**WHAT IS NEEDED**.
Among the entries that follow, how many lines contain the string "fragile"? Answer with that number only.

**Saved data entries**.
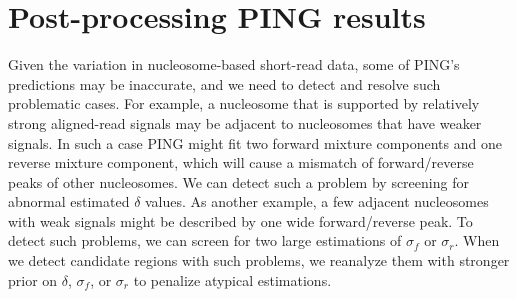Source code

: \documentclass[11pt]{article}
\begin{document}
%
%
%
%
%


\section{Post-processing PING results}
Given the variation in nucleosome-based short-read data, some of PING's predictions may be inaccurate, and we need to detect and resolve such problematic cases. 
For example, a nucleosome that is supported by relatively strong aligned-read signals may be adjacent to nucleosomes that have weaker signals. In such a case PING might fit two forward mixture components and one reverse mixture component, which will cause a mismatch of forward/reverse peaks of other nucleosomes. 
We can detect such a problem by screening for abnormal estimated $\delta$ values. As another example, a few adjacent nucleosomes with weak signals might be described by one wide forward/reverse peak. To detect such problems, we can screen for two large estimations of $\sigma_f$ or $\sigma_r$. When we detect candidate regions with such problems, we reanalyze them with stronger prior on $\delta$,  $\sigma_f$, or $\sigma_r$ to penalize atypical estimations.
\end{document}
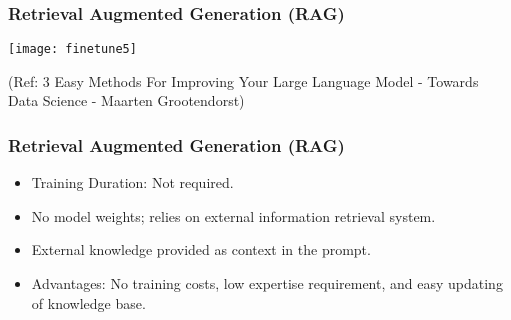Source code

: \begin{frame}[fragile]\frametitle{Retrieval Augmented Generation (RAG)}


		\begin{center}
		\texttt{[image: finetune5]}
		\end{center}

{\tiny (Ref: 3 Easy Methods For Improving Your Large Language Model - Towards Data Science - Maarten Grootendorst)}

\end{frame}
\begin{frame}[fragile]\frametitle{Retrieval Augmented Generation (RAG)}

      \begin{itemize}
        \item Training Duration: Not required.
        \item No model weights; relies on external information retrieval system.
        \item External knowledge provided as context in the prompt.
        \item Advantages: No training costs, low expertise requirement, and easy updating of knowledge base.
      \end{itemize}

\end{frame}


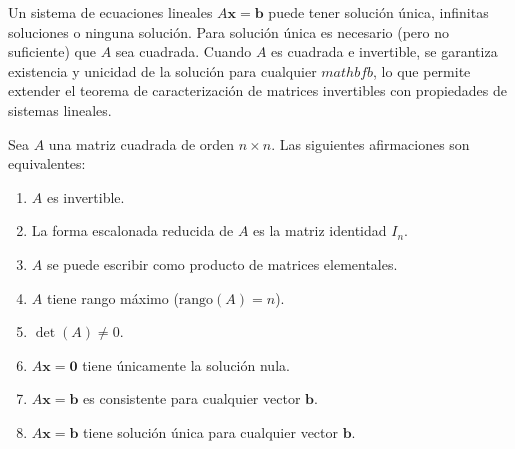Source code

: \begin{rem} 
Un sistema de ecuaciones lineales $A\mathbf{x}=\mathbf{b}$ puede tener solución única, infinitas soluciones o ninguna solución. Para solución única es necesario (pero no suficiente) que $A$ sea cuadrada. Cuando $A$ es cuadrada e invertible, se garantiza existencia y unicidad de la solución para cualquier $mathbf{b}$, lo que permite extender el teorema de caracterización de matrices invertibles con propiedades de sistemas lineales.
\end{rem}

\begin{theorem}\label{thm:invertible-equiv-v3}
Sea $A$ una matriz cuadrada de orden $n \times n$. Las siguientes afirmaciones son equivalentes:
\begin{enumerate}
    \item $A$ es invertible.
    \item La forma escalonada reducida de $A$ es la matriz identidad $I_n$.
    \item $A$ se puede escribir como producto de matrices elementales.
    \item $A$ tiene rango máximo ($\text{rango}(A) = n$).
    \item $\det(A) \neq 0$.
    \item $A\mathbf{x}=\mathbf{0}$ tiene únicamente la solución nula.
    \item $A\mathbf{x}=\mathbf{b}$ es consistente para cualquier vector $\mathbf{b}$.
    \item $A\mathbf{x}=\mathbf{b}$ tiene solución única para cualquier vector $\mathbf{b}$.
\end{enumerate}
\end{theorem}


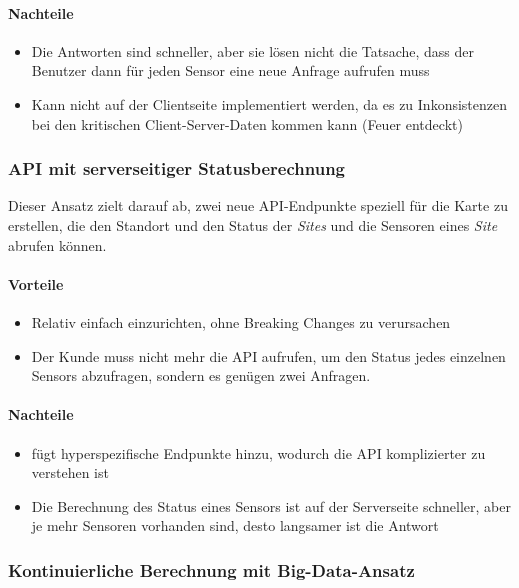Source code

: \paragraph{Nachteile}
\begin{itemize}
  \item Die Antworten sind schneller, aber sie lösen nicht die Tatsache, dass der Benutzer dann für jeden Sensor eine neue Anfrage aufrufen muss
  \item Kann nicht auf der Clientseite implementiert werden, da es zu Inkonsistenzen bei den kritischen Client-Server-Daten kommen kann (Feuer entdeckt)
\end{itemize}

\subsubsection{API mit serverseitiger Statusberechnung} \label{sec:API_serverseitiger_Statusberechnung}

Dieser Ansatz zielt darauf ab, zwei neue API-Endpunkte speziell für die Karte zu erstellen, die den Standort und den Status der \textit{Sites} und die Sensoren eines \textit{Site} abrufen können.

\paragraph{Vorteile}
\begin{itemize}
  \item Relativ einfach einzurichten, ohne Breaking Changes zu verursachen
  \item Der Kunde muss nicht mehr die API aufrufen, um den Status jedes einzelnen Sensors abzufragen, sondern es genügen zwei Anfragen.
\end{itemize}

\paragraph{Nachteile}
\begin{itemize}
  \item fügt hyperspezifische Endpunkte hinzu, wodurch die API komplizierter zu verstehen ist
  \item Die Berechnung des Status eines Sensors ist auf der Serverseite schneller, aber je mehr Sensoren vorhanden sind, desto langsamer ist die Antwort
\end{itemize}

\subsubsection{Kontinuierliche Berechnung mit Big-Data-Ansatz} \label{sec:API_bigdata}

**SOLUTION**.
2